Priscilla Phifer proves that an art career is attainable at any age

Priscilla Phifer proves that an art career is attainable at any age
Photo courtesy of Priscilla Phifer

Priscilla Phifer is an abstract expressionist artist, with some instruction taken from several classes at the Birmingham Bloomfield Art Center and The Community House, both in Birmingham, Michigan. Her work can be found in such places as the N’Namdi Center for Contemporary Art in Detroit, the Franklin Grill Restaurant (Franklin), and many private collections on either the west or east coasts.

She joined us to discuss her art journey and familial inspirations.

When did you become interested in art?
I have been interested in various art forms since childhood. My mother was creative and taught her four daughters how to knit, sew, and crochet at an early age. One of my first projects was a terry cloth yellow rabbit that I stuffed after drawing and cutting out the pattern. A fifth-grade project was a barn scene collage using twigs, construction paper, sand, and paint. And I used to promote art and artists in the ’80s when I had a leather and luggage business, providing space for them to exhibit and sell their art.
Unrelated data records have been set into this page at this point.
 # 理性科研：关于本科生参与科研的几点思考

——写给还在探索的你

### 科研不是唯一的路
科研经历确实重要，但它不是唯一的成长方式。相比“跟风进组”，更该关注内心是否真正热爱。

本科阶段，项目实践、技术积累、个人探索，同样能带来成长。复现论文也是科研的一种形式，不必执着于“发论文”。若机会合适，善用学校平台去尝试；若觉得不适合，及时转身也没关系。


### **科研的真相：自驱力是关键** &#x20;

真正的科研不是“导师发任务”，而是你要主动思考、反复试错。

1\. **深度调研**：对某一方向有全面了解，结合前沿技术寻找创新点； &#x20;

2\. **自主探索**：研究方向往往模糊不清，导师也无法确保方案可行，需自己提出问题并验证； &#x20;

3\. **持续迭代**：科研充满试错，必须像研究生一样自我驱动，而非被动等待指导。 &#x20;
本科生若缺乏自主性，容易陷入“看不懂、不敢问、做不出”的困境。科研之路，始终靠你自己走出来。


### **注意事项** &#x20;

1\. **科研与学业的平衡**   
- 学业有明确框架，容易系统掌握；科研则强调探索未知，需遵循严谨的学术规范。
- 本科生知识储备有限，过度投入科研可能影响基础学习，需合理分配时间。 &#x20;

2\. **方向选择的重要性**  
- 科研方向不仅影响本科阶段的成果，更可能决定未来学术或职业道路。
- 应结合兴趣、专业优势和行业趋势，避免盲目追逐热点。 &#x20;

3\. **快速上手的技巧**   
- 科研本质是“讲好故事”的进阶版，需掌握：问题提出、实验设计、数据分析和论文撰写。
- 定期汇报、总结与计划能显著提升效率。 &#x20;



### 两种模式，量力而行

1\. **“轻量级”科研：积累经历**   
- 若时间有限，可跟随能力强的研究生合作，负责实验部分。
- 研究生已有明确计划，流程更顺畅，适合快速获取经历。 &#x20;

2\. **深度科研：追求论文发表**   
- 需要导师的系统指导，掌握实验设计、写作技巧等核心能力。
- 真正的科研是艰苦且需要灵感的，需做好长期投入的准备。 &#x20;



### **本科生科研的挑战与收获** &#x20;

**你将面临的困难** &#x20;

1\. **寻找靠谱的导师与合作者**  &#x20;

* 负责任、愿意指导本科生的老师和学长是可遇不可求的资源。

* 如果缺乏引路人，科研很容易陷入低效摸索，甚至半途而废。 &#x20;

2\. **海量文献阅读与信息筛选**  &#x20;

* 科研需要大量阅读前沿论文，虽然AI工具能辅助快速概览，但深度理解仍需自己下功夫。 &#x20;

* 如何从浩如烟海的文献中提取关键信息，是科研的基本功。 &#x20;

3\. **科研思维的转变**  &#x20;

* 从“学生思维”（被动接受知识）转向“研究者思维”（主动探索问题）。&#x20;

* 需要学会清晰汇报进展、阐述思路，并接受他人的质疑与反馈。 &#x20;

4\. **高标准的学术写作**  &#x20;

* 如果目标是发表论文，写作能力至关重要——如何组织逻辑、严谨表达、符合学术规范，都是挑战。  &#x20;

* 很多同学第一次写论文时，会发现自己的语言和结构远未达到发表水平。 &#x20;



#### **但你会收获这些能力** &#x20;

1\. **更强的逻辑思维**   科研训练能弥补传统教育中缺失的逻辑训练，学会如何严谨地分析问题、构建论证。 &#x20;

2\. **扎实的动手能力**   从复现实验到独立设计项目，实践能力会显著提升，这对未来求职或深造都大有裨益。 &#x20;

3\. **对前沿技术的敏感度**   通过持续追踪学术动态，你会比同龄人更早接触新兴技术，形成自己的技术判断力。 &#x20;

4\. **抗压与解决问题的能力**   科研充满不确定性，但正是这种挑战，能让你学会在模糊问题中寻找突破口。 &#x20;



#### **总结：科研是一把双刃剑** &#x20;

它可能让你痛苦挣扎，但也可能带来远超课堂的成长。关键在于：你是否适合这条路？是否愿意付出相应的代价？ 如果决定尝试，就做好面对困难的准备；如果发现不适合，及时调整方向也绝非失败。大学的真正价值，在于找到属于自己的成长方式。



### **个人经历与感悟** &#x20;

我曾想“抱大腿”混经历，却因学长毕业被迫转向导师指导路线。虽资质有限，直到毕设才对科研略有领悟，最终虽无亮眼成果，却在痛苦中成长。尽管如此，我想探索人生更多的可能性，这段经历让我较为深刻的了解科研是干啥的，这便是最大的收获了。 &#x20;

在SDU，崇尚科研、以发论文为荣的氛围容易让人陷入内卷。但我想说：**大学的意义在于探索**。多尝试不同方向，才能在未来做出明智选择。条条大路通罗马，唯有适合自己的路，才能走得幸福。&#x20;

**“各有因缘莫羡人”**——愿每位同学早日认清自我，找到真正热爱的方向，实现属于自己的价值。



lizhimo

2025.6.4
My husband and I are also longtime collectors.

Who inspired you to pursue visual arts?
My family [inspired me]. My husband Randolph, son Drake and his late wife, Monique, inspired me to pursue visual arts — at age 69, to explore painting, wondering if my decoupage skills were transferable to the canvas. They were transferable, and I became a professional artist following my first solo show in 2015 at age 70.